● **WORK TASK**:
Gather all lines with "scams" from the records.

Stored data
++++++++++
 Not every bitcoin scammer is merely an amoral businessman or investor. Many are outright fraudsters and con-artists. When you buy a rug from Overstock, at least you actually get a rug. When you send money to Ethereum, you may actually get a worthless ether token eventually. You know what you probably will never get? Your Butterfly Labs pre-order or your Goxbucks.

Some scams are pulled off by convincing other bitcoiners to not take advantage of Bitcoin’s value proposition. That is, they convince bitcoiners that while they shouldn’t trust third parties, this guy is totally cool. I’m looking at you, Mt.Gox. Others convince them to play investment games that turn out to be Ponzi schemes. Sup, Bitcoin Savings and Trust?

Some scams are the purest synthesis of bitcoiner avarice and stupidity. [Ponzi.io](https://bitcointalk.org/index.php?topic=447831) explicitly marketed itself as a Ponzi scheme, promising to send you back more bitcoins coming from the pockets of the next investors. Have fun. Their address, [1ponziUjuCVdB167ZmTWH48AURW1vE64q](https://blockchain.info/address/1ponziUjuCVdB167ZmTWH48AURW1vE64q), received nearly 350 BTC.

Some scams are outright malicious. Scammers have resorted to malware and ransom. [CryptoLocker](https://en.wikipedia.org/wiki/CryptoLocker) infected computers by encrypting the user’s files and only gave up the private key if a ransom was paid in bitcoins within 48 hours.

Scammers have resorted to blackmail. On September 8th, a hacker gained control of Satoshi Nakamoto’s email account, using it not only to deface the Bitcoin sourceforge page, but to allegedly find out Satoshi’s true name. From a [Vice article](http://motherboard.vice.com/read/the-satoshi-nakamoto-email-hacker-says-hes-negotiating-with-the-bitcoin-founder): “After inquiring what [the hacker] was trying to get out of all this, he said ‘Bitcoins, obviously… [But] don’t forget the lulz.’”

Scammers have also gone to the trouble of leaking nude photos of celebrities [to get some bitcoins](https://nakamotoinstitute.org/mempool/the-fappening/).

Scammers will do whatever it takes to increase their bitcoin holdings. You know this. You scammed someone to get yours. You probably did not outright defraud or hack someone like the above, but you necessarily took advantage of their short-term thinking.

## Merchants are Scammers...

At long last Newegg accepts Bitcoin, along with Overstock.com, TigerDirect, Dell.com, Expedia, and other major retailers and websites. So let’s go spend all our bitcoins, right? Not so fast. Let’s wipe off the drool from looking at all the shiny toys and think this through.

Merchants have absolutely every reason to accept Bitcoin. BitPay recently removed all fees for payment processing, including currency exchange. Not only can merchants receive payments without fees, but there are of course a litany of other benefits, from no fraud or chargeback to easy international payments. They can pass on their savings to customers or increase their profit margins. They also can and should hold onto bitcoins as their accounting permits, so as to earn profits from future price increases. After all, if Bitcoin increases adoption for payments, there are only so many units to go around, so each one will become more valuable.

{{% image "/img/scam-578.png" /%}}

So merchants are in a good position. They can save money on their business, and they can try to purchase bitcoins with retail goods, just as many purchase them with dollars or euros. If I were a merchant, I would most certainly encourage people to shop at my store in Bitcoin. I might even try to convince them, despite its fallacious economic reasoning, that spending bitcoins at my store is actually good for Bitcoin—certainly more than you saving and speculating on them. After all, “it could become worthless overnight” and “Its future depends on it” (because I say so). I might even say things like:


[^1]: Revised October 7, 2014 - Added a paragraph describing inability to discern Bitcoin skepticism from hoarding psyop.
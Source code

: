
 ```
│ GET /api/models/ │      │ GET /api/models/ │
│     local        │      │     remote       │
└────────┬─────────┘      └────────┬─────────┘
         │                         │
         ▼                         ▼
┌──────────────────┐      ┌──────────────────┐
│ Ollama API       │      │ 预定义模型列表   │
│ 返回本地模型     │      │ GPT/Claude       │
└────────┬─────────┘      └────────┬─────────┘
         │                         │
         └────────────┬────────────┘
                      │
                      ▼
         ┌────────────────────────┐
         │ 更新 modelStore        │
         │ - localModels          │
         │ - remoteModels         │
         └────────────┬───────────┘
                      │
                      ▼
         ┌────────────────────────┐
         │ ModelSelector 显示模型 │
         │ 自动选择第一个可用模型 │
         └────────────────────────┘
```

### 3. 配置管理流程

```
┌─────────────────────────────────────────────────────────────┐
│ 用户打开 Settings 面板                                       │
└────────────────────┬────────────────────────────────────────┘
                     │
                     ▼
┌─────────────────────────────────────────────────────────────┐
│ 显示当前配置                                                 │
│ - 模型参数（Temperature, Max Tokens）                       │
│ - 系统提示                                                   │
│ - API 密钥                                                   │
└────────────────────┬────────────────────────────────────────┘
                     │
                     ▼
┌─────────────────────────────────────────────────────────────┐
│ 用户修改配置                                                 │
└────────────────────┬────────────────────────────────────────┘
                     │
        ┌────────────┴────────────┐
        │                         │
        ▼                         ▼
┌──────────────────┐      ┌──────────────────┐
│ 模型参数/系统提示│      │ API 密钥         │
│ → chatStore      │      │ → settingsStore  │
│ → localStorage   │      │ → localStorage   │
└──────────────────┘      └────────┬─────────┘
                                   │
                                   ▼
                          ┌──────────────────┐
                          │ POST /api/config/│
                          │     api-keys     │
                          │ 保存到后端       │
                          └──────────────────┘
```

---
++++++++++
● **RESPONSE TO THE TASK**:
Some scams are pulled off by convincing other bitcoiners to not take advantage of Bitcoin’s value proposition. That is, they convince bitcoiners that while they shouldn’t trust third parties, this guy is totally cool. I’m looking at you, Mt.Gox. Others convince them to play investment games that turn out to be Ponzi schemes. Sup, Bitcoin Savings and Trust?
Some scams are the purest synthesis of bitcoiner avarice and stupidity. [Ponzi.io](https://bitcointalk.org/index.php?topic=447831) explicitly marketed itself as a Ponzi scheme, promising to send you back more bitcoins coming from the pockets of the next investors. Have fun. Their address, [1ponziUjuCVdB167ZmTWH48AURW1vE64q](https://blockchain.info/address/1ponziUjuCVdB167ZmTWH48AURW1vE64q), received nearly 350 BTC.
Some scams are outright malicious. Scammers have resorted to malware and ransom. [CryptoLocker](https://en.wikipedia.org/wiki/CryptoLocker) infected computers by encrypting the user’s files and only gave up the private key if a ransom was paid in bitcoins within 48 hours.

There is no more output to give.